WHAT THIS TASK INVOLVES:
Show all lines from the records below in which the string "first" is present.
** Opening STORED DATA block **
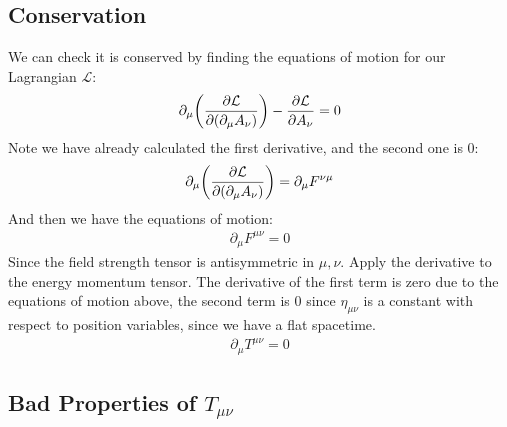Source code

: \documentclass[12pt]{article}
\renewcommand{\L}{\mathcal{L}}
\newcommand{\D}{\partial}
\begin{document}
\subsection{Conservation}
We can check it is conserved by finding the equations of motion for our Lagrangian $\L$:
\begin{align*}
  \D_\mu\qty(\pdv{\L}{(\D_\mu A_\nu)})-\pdv{\L}{A_\nu}=0
\end{align*}
Note we have already calculated the first derivative, and the second one is $0$:
\begin{align*}
  \D_\mu\qty(\pdv{\L}{(\D_\mu A_\nu)})=\D_\mu F^{\nu\mu}
\end{align*}
And then we have the equations of motion:
\begin{align*}
  \D_\mu F^{\mu\nu}=0
\end{align*}
Since the field strength tensor is antisymmetric in $\mu,\nu$. Apply the derivative to the energy momentum tensor. The derivative of the first term is zero due to the equations of motion above, the second term is $0$ since $\eta_{\mu\nu}$ is a constant with respect to position variables, since we have a flat spacetime. 
\begin{align}
  \boxed{\D_\mu T^{\mu\nu}=0}
\end{align}

\subsection{Bad Properties of $T_{\mu\nu}$}
\end{document}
** Closing STORED DATA block **
YOUR RESPONSE:
Note we have already calculated the first derivative, and the second one is $0$:
Since the field strength tensor is antisymmetric in $\mu,\nu$. Apply the derivative to the energy momentum tensor. The derivative of the first term is zero due to the equations of motion above, the second term is $0$ since $\eta_{\mu\nu}$ is a constant with respect to position variables, since we have a flat spacetime. 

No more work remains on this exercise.